Turismo
Si no se regula de alguna manera, va
a ser (lo está siendo ya en muchos sitios) la última plaga de la humanidad
JULIO LLAMAZARES
1 JUL 2017 - 00:00 CEST
Vuelvo agotado de Lisboa de pelearme con los miles de
turistas que llenan de día y de noche las calles de la ciudad blanca, de moda
últimamente según parece como otras ciudades del centro y del sur de Europa.
Hacía tiempo que no la visitaba y, aparte de las vistas y de los monumentos
históricos y de las calles con sus tranvías característicos, muchos de ellos ya
solo usados por los turistas, me costó reconocerla, tanto ha cambiado en los
años últimos.

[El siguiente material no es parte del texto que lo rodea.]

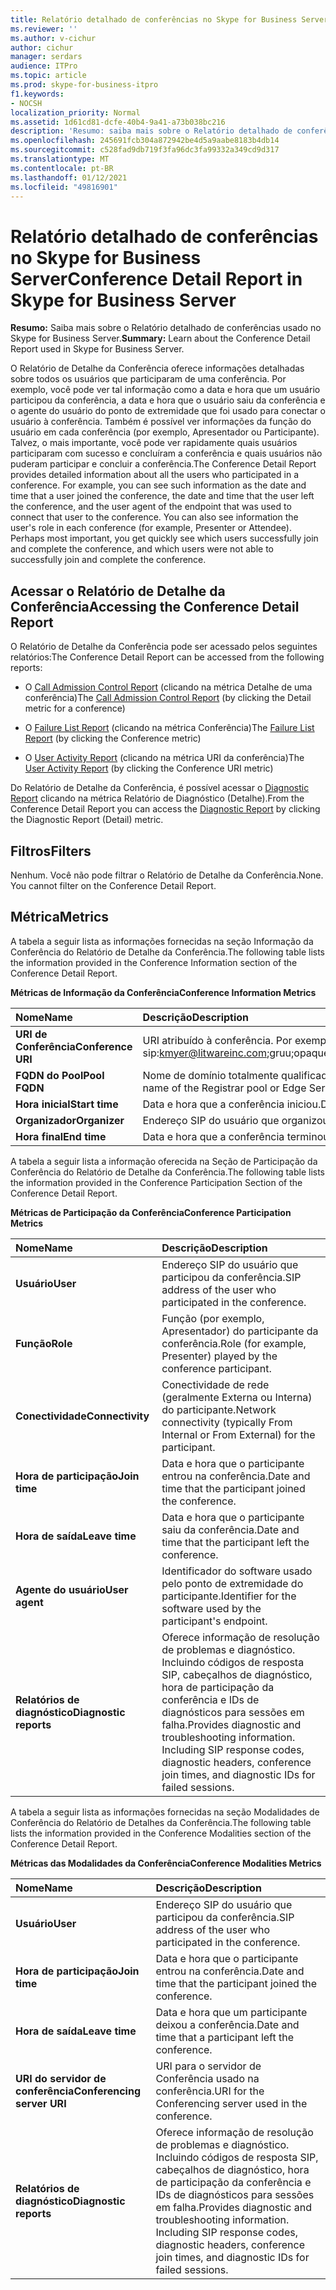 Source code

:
```yaml
---
title: Relatório detalhado de conferências no Skype for Business Server
ms.reviewer: ''
ms.author: v-cichur
author: cichur
manager: serdars
audience: ITPro
ms.topic: article
ms.prod: skype-for-business-itpro
f1.keywords:
- NOCSH
localization_priority: Normal
ms.assetid: 1d61cd81-dcfe-40b4-9a41-a73b038bc216
description: 'Resumo: saiba mais sobre o Relatório detalhado de conferências usado no Skype for Business Server.'
ms.openlocfilehash: 245691fcb304a872942be4d5a9aabe8183b4db14
ms.sourcegitcommit: c528fad9db719f3fa96dc3fa99332a349cd9d317
ms.translationtype: MT
ms.contentlocale: pt-BR
ms.lasthandoff: 01/12/2021
ms.locfileid: "49816901"
---
```

# <a name="conference-detail-report-in-skype-for-business-server"></a><span data-ttu-id="14a67-103">Relatório detalhado de conferências no Skype for Business Server</span><span class="sxs-lookup"><span data-stu-id="14a67-103">Conference Detail Report in Skype for Business Server</span></span>

<span data-ttu-id="14a67-104">**Resumo:** Saiba mais sobre o Relatório detalhado de conferências usado no Skype for Business Server.</span><span class="sxs-lookup"><span data-stu-id="14a67-104">**Summary:** Learn about the Conference Detail Report used in Skype for Business Server.</span></span>

<span data-ttu-id="14a67-p101">O Relatório de Detalhe da Conferência oferece informações detalhadas sobre todos os usuários que participaram de uma conferência. Por exemplo, você pode ver tal informação como a data e hora que um usuário participou da conferência, a data e hora que o usuário saiu da conferência e o agente do usuário do ponto de extremidade que foi usado para conectar o usuário à conferência. Também é possível ver informações da função do usuário em cada conferência (por exemplo, Apresentador ou Participante). Talvez, o mais importante, você pode ver rapidamente quais usuários participaram com sucesso e concluíram a conferência e quais usuários não puderam participar e concluir a conferência.</span><span class="sxs-lookup"><span data-stu-id="14a67-p101">The Conference Detail Report provides detailed information about all the users who participated in a conference. For example, you can see such information as the date and time that a user joined the conference, the date and time that the user left the conference, and the user agent of the endpoint that was used to connect that user to the conference. You can also see information the user's role in each conference (for example, Presenter or Attendee). Perhaps most important, you get quickly see which users successfully join and complete the conference, and which users were not able to successfully join and complete the conference.</span></span>

## <a name="accessing-the-conference-detail-report"></a><span data-ttu-id="14a67-109">Acessar o Relatório de Detalhe da Conferência</span><span class="sxs-lookup"><span data-stu-id="14a67-109">Accessing the Conference Detail Report</span></span>

<span data-ttu-id="14a67-110">O Relatório de Detalhe da Conferência pode ser acessado pelos seguintes relatórios:</span><span class="sxs-lookup"><span data-stu-id="14a67-110">The Conference Detail Report can be accessed from the following reports:</span></span>

- <span data-ttu-id="14a67-111">O [Call Admission Control Report](call-admission-control-report.md) (clicando na métrica Detalhe de uma conferência)</span><span class="sxs-lookup"><span data-stu-id="14a67-111">The [Call Admission Control Report](call-admission-control-report.md) (by clicking the Detail metric for a conference)</span></span>

- <span data-ttu-id="14a67-112">O [Failure List Report](failure-list-report.md) (clicando na métrica Conferência)</span><span class="sxs-lookup"><span data-stu-id="14a67-112">The [Failure List Report](failure-list-report.md) (by clicking the Conference metric)</span></span>

- <span data-ttu-id="14a67-113">O [User Activity Report](call-diagnostic-reports-per-user.md) (clicando na métrica URI da conferência)</span><span class="sxs-lookup"><span data-stu-id="14a67-113">The [User Activity Report](call-diagnostic-reports-per-user.md) (by clicking the Conference URI metric)</span></span>

<span data-ttu-id="14a67-114">Do Relatório de Detalhe da Conferência, é possível acessar o [Diagnostic Report](diagnostic-report.md) clicando na métrica Relatório de Diagnóstico (Detalhe).</span><span class="sxs-lookup"><span data-stu-id="14a67-114">From the Conference Detail Report you can access the [Diagnostic Report](diagnostic-report.md) by clicking the Diagnostic Report (Detail) metric.</span></span>

## <a name="filters"></a><span data-ttu-id="14a67-115">Filtros</span><span class="sxs-lookup"><span data-stu-id="14a67-115">Filters</span></span>

<span data-ttu-id="14a67-p102">Nenhum. Você não pode filtrar o Relatório de Detalhe da Conferência.</span><span class="sxs-lookup"><span data-stu-id="14a67-p102">None. You cannot filter on the Conference Detail Report.</span></span>

## <a name="metrics"></a><span data-ttu-id="14a67-118">Métrica</span><span class="sxs-lookup"><span data-stu-id="14a67-118">Metrics</span></span>

<span data-ttu-id="14a67-119">A tabela a seguir lista as informações fornecidas na seção Informação da Conferência do Relatório de Detalhe da Conferência.</span><span class="sxs-lookup"><span data-stu-id="14a67-119">The following table lists the information provided in the Conference Information section of the Conference Detail Report.</span></span>

<span data-ttu-id="14a67-120">**Métricas de Informação da Conferência**</span><span class="sxs-lookup"><span data-stu-id="14a67-120">**Conference Information Metrics**</span></span>


| <span data-ttu-id="14a67-121">**Nome**</span><span class="sxs-lookup"><span data-stu-id="14a67-121">**Name**</span></span>                 | <span data-ttu-id="14a67-122">**Descrição**</span><span class="sxs-lookup"><span data-stu-id="14a67-122">**Description**</span></span>                                                                                                            |
|:-------------------------|:---------------------------------------------------------------------------------------------------------------------------|
| <span data-ttu-id="14a67-123">**URI de Conferência**</span><span class="sxs-lookup"><span data-stu-id="14a67-123">**Conference URI**</span></span> <br/> | <span data-ttu-id="14a67-p103">URI atribuído à conferência. Por exemplo:</span><span class="sxs-lookup"><span data-stu-id="14a67-p103">URI assigned to the conference. For example:</span></span>  <br/> <span data-ttu-id="14a67-126">sip:kmyer@litwareinc.com;gruu;opaque=app:conf:focus:id:drg2y8v4</span><span class="sxs-lookup"><span data-stu-id="14a67-126">sip:kmyer@litwareinc.com;gruu;opaque=app:conf:focus:id:drg2y8v4</span></span>  <br/> |
| <span data-ttu-id="14a67-127">**FQDN do Pool**</span><span class="sxs-lookup"><span data-stu-id="14a67-127">**Pool FQDN**</span></span> <br/>      | <span data-ttu-id="14a67-128">Nome de domínio totalmente qualificado do pool do Registrador ou Servidor de Borda envolvido em uma sessão.</span><span class="sxs-lookup"><span data-stu-id="14a67-128">Fully-qualified domain name of the Registrar pool or Edge Server involved in a session.</span></span>  <br/>                             |
| <span data-ttu-id="14a67-129">**Hora inicial**</span><span class="sxs-lookup"><span data-stu-id="14a67-129">**Start time**</span></span> <br/>     | <span data-ttu-id="14a67-130">Data e hora que a conferência iniciou.</span><span class="sxs-lookup"><span data-stu-id="14a67-130">Date and time that the conference started.</span></span>  <br/>                                                                          |
| <span data-ttu-id="14a67-131">**Organizador**</span><span class="sxs-lookup"><span data-stu-id="14a67-131">**Organizer**</span></span> <br/>      | <span data-ttu-id="14a67-132">Endereço SIP do usuário que organizou a conferência.</span><span class="sxs-lookup"><span data-stu-id="14a67-132">SIP address of the user who organized the conference.</span></span>  <br/>                                                               |
| <span data-ttu-id="14a67-133">**Hora final**</span><span class="sxs-lookup"><span data-stu-id="14a67-133">**End time**</span></span> <br/>       | <span data-ttu-id="14a67-134">Data e hora que a conferência terminou.</span><span class="sxs-lookup"><span data-stu-id="14a67-134">Date and time that the conference ended.</span></span>  <br/>                                                                            |

<span data-ttu-id="14a67-135">A tabela a seguir lista a informação oferecida na Seção de Participação da Conferência do Relatório de Detalhe da Conferência.</span><span class="sxs-lookup"><span data-stu-id="14a67-135">The following table lists the information provided in the Conference Participation Section of the Conference Detail Report.</span></span>

<span data-ttu-id="14a67-136">**Métricas de Participação da Conferência**</span><span class="sxs-lookup"><span data-stu-id="14a67-136">**Conference Participation Metrics**</span></span>

|<span data-ttu-id="14a67-137">**Nome**</span><span class="sxs-lookup"><span data-stu-id="14a67-137">**Name**</span></span>|<span data-ttu-id="14a67-138">**Descrição**</span><span class="sxs-lookup"><span data-stu-id="14a67-138">**Description**</span></span>|
|:-----|:-----|
|<span data-ttu-id="14a67-139">**Usuário**</span><span class="sxs-lookup"><span data-stu-id="14a67-139">**User**</span></span> <br/> |<span data-ttu-id="14a67-140">Endereço SIP do usuário que participou da conferência.</span><span class="sxs-lookup"><span data-stu-id="14a67-140">SIP address of the user who participated in the conference.</span></span>  <br/> |
|<span data-ttu-id="14a67-141">**Função**</span><span class="sxs-lookup"><span data-stu-id="14a67-141">**Role**</span></span> <br/> |<span data-ttu-id="14a67-142">Função (por exemplo, Apresentador) do participante da conferência.</span><span class="sxs-lookup"><span data-stu-id="14a67-142">Role (for example, Presenter) played by the conference participant.</span></span>  <br/> |
|<span data-ttu-id="14a67-143">**Conectividade**</span><span class="sxs-lookup"><span data-stu-id="14a67-143">**Connectivity**</span></span> <br/> |<span data-ttu-id="14a67-144">Conectividade de rede (geralmente Externa ou Interna) do participante.</span><span class="sxs-lookup"><span data-stu-id="14a67-144">Network connectivity (typically From Internal or From External) for the participant.</span></span>  <br/> |
|<span data-ttu-id="14a67-145">**Hora de participação**</span><span class="sxs-lookup"><span data-stu-id="14a67-145">**Join time**</span></span> <br/> |<span data-ttu-id="14a67-146">Data e hora que o participante entrou na conferência.</span><span class="sxs-lookup"><span data-stu-id="14a67-146">Date and time that the participant joined the conference.</span></span>  <br/> |
|<span data-ttu-id="14a67-147">**Hora de saída**</span><span class="sxs-lookup"><span data-stu-id="14a67-147">**Leave time**</span></span> <br/> |<span data-ttu-id="14a67-148">Data e hora que o participante saiu da conferência.</span><span class="sxs-lookup"><span data-stu-id="14a67-148">Date and time that the participant left the conference.</span></span>  <br/> |
|<span data-ttu-id="14a67-149">**Agente do usuário**</span><span class="sxs-lookup"><span data-stu-id="14a67-149">**User agent**</span></span> <br/> |<span data-ttu-id="14a67-150">Identificador do software usado pelo ponto de extremidade do participante.</span><span class="sxs-lookup"><span data-stu-id="14a67-150">Identifier for the software used by the participant's endpoint.</span></span>  <br/> |
|<span data-ttu-id="14a67-151">**Relatórios de diagnóstico**</span><span class="sxs-lookup"><span data-stu-id="14a67-151">**Diagnostic reports**</span></span> <br/> |<span data-ttu-id="14a67-p104">Oferece informação de resolução de problemas e diagnóstico. Incluindo códigos de resposta SIP, cabeçalhos de diagnóstico, hora de participação da conferência e IDs de diagnósticos para sessões em falha.</span><span class="sxs-lookup"><span data-stu-id="14a67-p104">Provides diagnostic and troubleshooting information. Including SIP response codes, diagnostic headers, conference join times, and diagnostic IDs for failed sessions.</span></span>  <br/> |

<span data-ttu-id="14a67-154">A tabela a seguir lista as informações fornecidas na seção Modalidades de Conferência do Relatório de Detalhes da Conferência.</span><span class="sxs-lookup"><span data-stu-id="14a67-154">The following table lists the information provided in the Conference Modalities section of the Conference Detail Report.</span></span>

<span data-ttu-id="14a67-155">**Métricas das Modalidades da Conferência**</span><span class="sxs-lookup"><span data-stu-id="14a67-155">**Conference Modalities Metrics**</span></span>

|<span data-ttu-id="14a67-156">**Nome**</span><span class="sxs-lookup"><span data-stu-id="14a67-156">**Name**</span></span>|<span data-ttu-id="14a67-157">**Descrição**</span><span class="sxs-lookup"><span data-stu-id="14a67-157">**Description**</span></span>|
|:-----|:-----|
|<span data-ttu-id="14a67-158">**Usuário**</span><span class="sxs-lookup"><span data-stu-id="14a67-158">**User**</span></span> <br/> |<span data-ttu-id="14a67-159">Endereço SIP do usuário que participou da conferência.</span><span class="sxs-lookup"><span data-stu-id="14a67-159">SIP address of the user who participated in the conference.</span></span>  <br/> |
|<span data-ttu-id="14a67-160">**Hora de participação**</span><span class="sxs-lookup"><span data-stu-id="14a67-160">**Join time**</span></span> <br/> |<span data-ttu-id="14a67-161">Data e hora que o participante entrou na conferência.</span><span class="sxs-lookup"><span data-stu-id="14a67-161">Date and time that the participant joined the conference.</span></span>  <br/> |
|<span data-ttu-id="14a67-162">**Hora de saída**</span><span class="sxs-lookup"><span data-stu-id="14a67-162">**Leave time**</span></span> <br/> |<span data-ttu-id="14a67-163">Data e hora que um participante deixou a conferência.</span><span class="sxs-lookup"><span data-stu-id="14a67-163">Date and time that a participant left the conference.</span></span>  <br/> |
|<span data-ttu-id="14a67-164">**URI do servidor de conferência**</span><span class="sxs-lookup"><span data-stu-id="14a67-164">**Conferencing server URI**</span></span> <br/> |<span data-ttu-id="14a67-165">URI para o servidor de Conferência usado na conferência.</span><span class="sxs-lookup"><span data-stu-id="14a67-165">URI for the Conferencing server used in the conference.</span></span>  <br/> |
|<span data-ttu-id="14a67-166">**Relatórios de diagnóstico**</span><span class="sxs-lookup"><span data-stu-id="14a67-166">**Diagnostic reports**</span></span> <br/> |<span data-ttu-id="14a67-p105">Oferece informação de resolução de problemas e diagnóstico. Incluindo códigos de resposta SIP, cabeçalhos de diagnóstico, hora de participação da conferência e IDs de diagnósticos para sessões em falha.</span><span class="sxs-lookup"><span data-stu-id="14a67-p105">Provides diagnostic and troubleshooting information. Including SIP response codes, diagnostic headers, conference join times, and diagnostic IDs for failed sessions.</span></span>  <br/> |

La famosa gentrificación, esa epidemia económica y estética que
el consumismo impone allí donde llega el turismo en masa, ha convertido a
Lisboa en una nueva Barcelona de la misma manera en que Barcelona es el reflejo
de Roma o Praga. Fuera de los monumentos y de los barrios modernos y algunos
pocos rincones, todo se ha homologado en esas ciudades, desaparecido el
comercio y la hostelería tradicional, sustituido por las franquicias y por las
tiendas de moda, y entregadas sus poblaciones al esquileo sin escrúpulos de los
turistas, convertidos en víctimas más que en viajeros de un nuevo bandolerismo
legal y aceptado por todos o por casi todos. Poderoso caballero es Don Dinero
como para andarse con consideraciones éticas.
Pero el problema de la gentrificación y del exceso de
turistas empieza a afectar también a esas poblaciones, que ven como sus
ciudades se vuelven cada vez más caras y prácticamente invivibles, lo que las
empuja hacia al extrarradio o hacia la locura, tal es el ruido y la
aglomeración de gente. Estando precisamente en Lisboa leí en este periódico que
para los barceloneses el turismo es ya el principal problema por encima del
desempleo o la crisis, antes en primer lugar. Es decir, que lo que era una
solución económica se empieza a ver ya como un problema por muchos, incluidos
bastantes de los que viven de él. Pues, aunque el turismo cree puestos de
trabajo, la precariedad de estos y el encarecimiento de la vida que provoca
repercuten negativamente en ellos. Y lo mismo sucede con el medio ambiente, que
se intenta recuperar con nuevas tasas a los turistas, que en el fondo no son
más que una nueva forma de esquileo.
Uno de los grandes cambios de las últimas décadas del siglo
XX y primeras del XXI es la masificación del viaje, hasta entonces privativo de
las clases altas o de románticos vagabundos que se buscaban en los paisajes de
otros lugares del mundo. No creo que nadie esté contra de la democratización
del viaje, como nadie puede estarlo de la del conocimiento, pero, si no se
regula de alguna manera, el turismo va a ser (lo está siendo ya en muchos
sitios) la última plaga de la humanidad.